The two periods of life when the brain grows most quickly are infancy and adolescence.  While during infancy, the brain’s growth is towards sensation and perception, during adolescence, the brain is growing towards using logic and abstract thought.  It does this by developing links with the prefrontal cortex. The prefrontal cortex is the area of the brain responsible for decision making and sentience.  This brain area also plays a large role in interpreting reality.  For teens, this area of the brain is largely underdeveloped.
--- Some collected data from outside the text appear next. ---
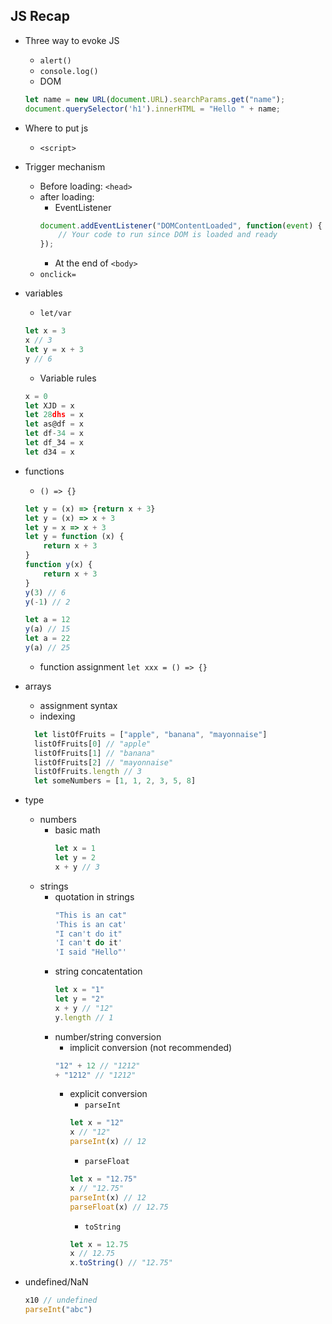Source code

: ## JS Recap
- Three way to evoke JS
  - `alert()`
  - `console.log()`
  - DOM
  ```js
  let name = new URL(document.URL).searchParams.get("name");
  document.querySelector('h1').innerHTML = "Hello " + name;
  ```
- Where to put js
	- `<script>`
- Trigger mechanism
	- Before loading: `<head>`
	- after loading:
		- EventListener
		```js
		document.addEventListener("DOMContentLoaded", function(event) {
			// Your code to run since DOM is loaded and ready
		});
		```
		- At the end of `<body>`
	- `onclick=`
- variables
  - `let/var`
  ```js
  let x = 3
  x // 3
  let y = x + 3
  y // 6
  ```
  - Variable rules
  ```js
  x = 0
  let XJD = x
  let 28dhs = x
  let as@df = x
  let df-34 = x
  let df_34 = x
  let d34 = x
  
  ```
- functions
  - `() => {}`
  ```js
  let y = (x) => {return x + 3}
  let y = (x) => x + 3
  let y = x => x + 3
  let y = function (x) {
	  return x + 3
  }
  function y(x) {
	  return x + 3
  }
  y(3) // 6
  y(-1) // 2
  
  let a = 12
  y(a) // 15
  let a = 22
  y(a) // 25
  ```
  - function assignment `let xxx = () => {}`
- arrays
  - assignment syntax
  - indexing
  ```js
	let listOfFruits = ["apple", "banana", "mayonnaise"]
	listOfFruits[0] // "apple"
	listOfFruits[1] // "banana"
	listOfFruits[2] // "mayonnaise"
	listOfFruits.length // 3
	let someNumbers = [1, 1, 2, 3, 5, 8]
  ```
- type
  - numbers
  	- basic math
		```js
		let x = 1
		let y = 2
		x + y // 3
		```
  - strings
  	- quotation in strings
		```js
		"This is an cat"
		'This is an cat'
		"I can't do it"
		'I can't do it'
		'I said "Hello"'
		```
  	- string concatentation
		```js
		let x = "1"
		let y = "2"
		x + y // "12"
		y.length // 1
		```
	- number/string conversion
		- implicit conversion (not recommended)
		```js
		"12" + 12 // "1212"
		+ "1212" // "1212"
		```
		- explicit conversion
			- `parseInt`
			```js
			let x = "12"
			x // "12"
			parseInt(x) // 12
			```
			- `parseFloat`
			```js
			let x = "12.75"
			x // "12.75"
			parseInt(x) // 12
			parseFloat(x) // 12.75
			```
			- `toString`
			```js
			let x = 12.75
			x // 12.75
			x.toString() // "12.75"
			```
			
- undefined/NaN
  ```js
  x10 // undefined
  parseInt("abc")
  ```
The yellow area is the prefrontal cortex

The yellow area is the prefrontal cortex

Because of the underdeveloped nature of the prefrontal cortex, other areas of the brain take over.  Namely, the hypothalamus ends up playing a large role in emotional management and decision making.  This primative part of the brain, home of the fight or flight responses is what responds when teens are faced with emotionally-charged or challenging situations.  They are learning to use their more throughtful prefrontal cortexes, but they are not fully operational yet.  That is part of the reason why a teenager may go from calm to explosive quickly with a disproportionate trigger.*

The underdevelopment of the prefrontal cortex has also often been blamed for adolescent impulsivity.  Biologically, it is more difficult for teens to regulate some of their decisions.  However, a recent study put out by the Society for Research in Child Development found that some of the decisions teens make are more related to sensation seeking than a lack of self control or impulsivity.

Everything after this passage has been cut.